### Exercise details
The whole listing below should be printed again exactly, with no images.
****************************************
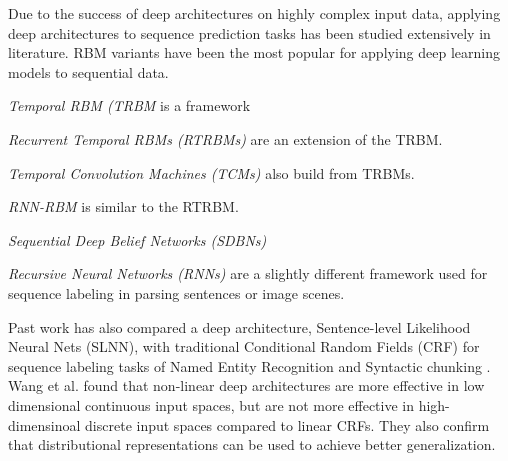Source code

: Due to the success of deep architectures on highly complex input data, applying deep architectures to sequence prediction tasks has been studied extensively in literature. RBM variants have been the most popular for applying deep learning models to sequential data.

\emph{Temporal RBM (TRBM} \cite{sutskever06} is a framework


\emph{Recurrent Temporal RBMs (RTRBMs)} \cite{sutskever08} are an extension of the TRBM.


\emph{Temporal Convolution Machines (TCMs)} \cite{lockett09} also build from TRBMs.


\emph{RNN-RBM} \cite{lewandowski12} is similar to the RTRBM.


\emph{Sequential Deep Belief Networks (SDBNs)} \cite{andrew12, andrew13}


\emph{Recursive Neural Networks (RNNs)} \cite{socher11} are a slightly different framework used for sequence labeling in parsing sentences or image scenes.

Past work has also compared a deep architecture, Sentence-level Likelihood Neural Nets (SLNN), with traditional Conditional Random Fields (CRF) for sequence labeling tasks of Named Entity Recognition and Syntactic chunking \cite{wang13}. Wang et al. found that non-linear deep architectures are more effective in low dimensional continuous input spaces, but are not more effective in high-dimensinoal discrete input spaces compared to linear CRFs. They also confirm that distributional representations can be used to achieve better generalization.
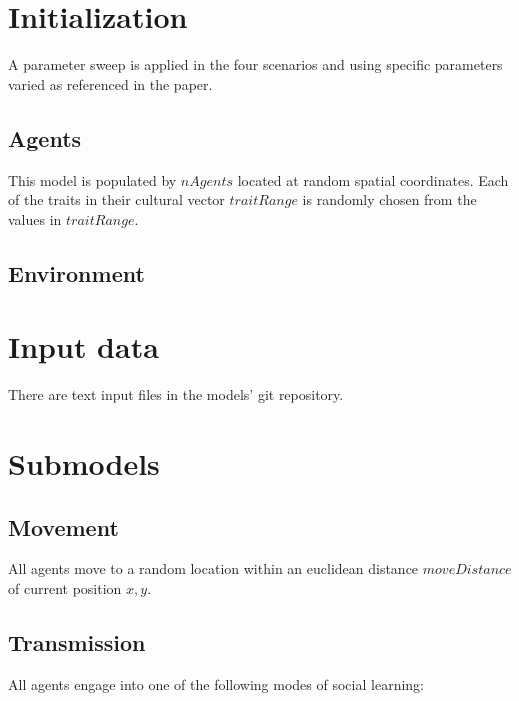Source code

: \documentclass[11pt,a4paper,twocolumn,notitlepage]{article}
\begin{document}
\section{Initialization}

A parameter sweep is applied in the four scenarios and using specific parameters varied as referenced in the paper.

\subsection{Agents}

This model is populated by $nAgents$ located at random spatial coordinates. Each of the traits in their cultural vector $traitRange$ is randomly chosen from the values in $traitRange$.

\subsection{Environment}

\section{Input data}

There are text input files in the models' git repository. 

\section{Submodels}

\subsection{Movement}

All agents move to a random location within an euclidean distance $moveDistance$ of current position $x,y$.

\subsection{Transmission}
All agents engage into one of the following modes of social learning:


\end{document}
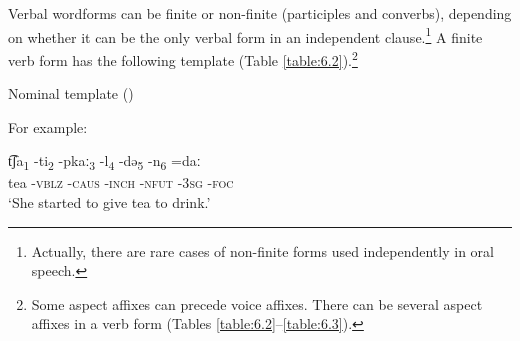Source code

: \documentclass[output=paper,colorlinks,citecolor=brown]{langscibook}
\begin{document}
Verbal wordforms can be finite or non-finite (participles and converbs), depending on whether it can be the only verbal form in an independent clause.\footnote{Actually, there are rare cases of non-finite forms used independently in oral speech.} A finite verb form has the following template (Table \ref{table:6.2}).\footnote{Some aspect affixes can precede voice affixes. There can be several aspect affixes in a verb form (Tables \ref{table:6.2}--\ref{table:6.3}).}

\begin{table}
\captionsetup{margin=.025\linewidth}
\begin{floatrow}
{\caption{Nominal template (\citealt[15]{BulatovaGrenoble1999})\label{table:6.1}}}

{\caption{Finite verbal template (\citealt[27]{BulatovaGrenoble1999})\label{table:6.2}}}
\end{floatrow}
\end{table}


\noindent For example:

\ea
    \label{example6.3}
    \gll t͡ʃa\textsubscript{1}{ }	-ti\textsubscript{2}{ }	-pkaː\textsubscript{3}{ }	-l\textsubscript{4}{ }	-də\textsubscript{5}{ }	-n\textsubscript{6}{ }	=daː\\
    tea	\textsc{-vblz}	\textsc{-caus}	\textsc{-inch}	\textsc{-nfut}	-3\textsc{sg}	\textsc{-foc}\\
    \glt `She started to give tea to drink.'\\
    \z
\end{document}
****************************************
### Output of the exercise
Source code

: Due to the success of deep architectures on highly complex input data, applying deep architectures to sequence prediction tasks has been studied extensively in literature. RBM variants have been the most popular for applying deep learning models to sequential data.

\emph{Temporal RBM (TRBM} \cite{sutskever06} is a framework


\emph{Recurrent Temporal RBMs (RTRBMs)} \cite{sutskever08} are an extension of the TRBM.


\emph{Temporal Convolution Machines (TCMs)} \cite{lockett09} also build from TRBMs.


\emph{RNN-RBM} \cite{lewandowski12} is similar to the RTRBM.


\emph{Sequential Deep Belief Networks (SDBNs)} \cite{andrew12, andrew13}


\emph{Recursive Neural Networks (RNNs)} \cite{socher11} are a slightly different framework used for sequence labeling in parsing sentences or image scenes.

Past work has also compared a deep architecture, Sentence-level Likelihood Neural Nets (SLNN), with traditional Conditional Random Fields (CRF) for sequence labeling tasks of Named Entity Recognition and Syntactic chunking \cite{wang13}. Wang et al. found that non-linear deep architectures are more effective in low dimensional continuous input spaces, but are not more effective in high-dimensinoal discrete input spaces compared to linear CRFs. They also confirm that distributional representations can be used to achieve better generalization.
Source code

: \documentclass[11pt,a4paper,twocolumn,notitlepage]{article}
\begin{document}
\section{Initialization}

A parameter sweep is applied in the four scenarios and using specific parameters varied as referenced in the paper.

\subsection{Agents}

This model is populated by $nAgents$ located at random spatial coordinates. Each of the traits in their cultural vector $traitRange$ is randomly chosen from the values in $traitRange$.

\subsection{Environment}

\section{Input data}

There are text input files in the models' git repository. 

\section{Submodels}

\subsection{Movement}

All agents move to a random location within an euclidean distance $moveDistance$ of current position $x,y$.

\subsection{Transmission}
All agents engage into one of the following modes of social learning:


\end{document}
Source code

: \documentclass[output=paper,colorlinks,citecolor=brown]{langscibook}
\begin{document}
Verbal wordforms can be finite or non-finite (participles and converbs), depending on whether it can be the only verbal form in an independent clause.\footnote{Actually, there are rare cases of non-finite forms used independently in oral speech.} A finite verb form has the following template (Table \ref{table:6.2}).\footnote{Some aspect affixes can precede voice affixes. There can be several aspect affixes in a verb form (Tables \ref{table:6.2}--\ref{table:6.3}).}

\begin{table}
\captionsetup{margin=.025\linewidth}
\begin{floatrow}
{\caption{Nominal template (\citealt[15]{BulatovaGrenoble1999})\label{table:6.1}}}

{\caption{Finite verbal template (\citealt[27]{BulatovaGrenoble1999})\label{table:6.2}}}
\end{floatrow}
\end{table}


\noindent For example:

\ea
    \label{example6.3}
    \gll t͡ʃa\textsubscript{1}{ }	-ti\textsubscript{2}{ }	-pkaː\textsubscript{3}{ }	-l\textsubscript{4}{ }	-də\textsubscript{5}{ }	-n\textsubscript{6}{ }	=daː\\
    tea	\textsc{-vblz}	\textsc{-caus}	\textsc{-inch}	\textsc{-nfut}	-3\textsc{sg}	\textsc{-foc}\\
    \glt `She started to give tea to drink.'\\
    \z
\end{document}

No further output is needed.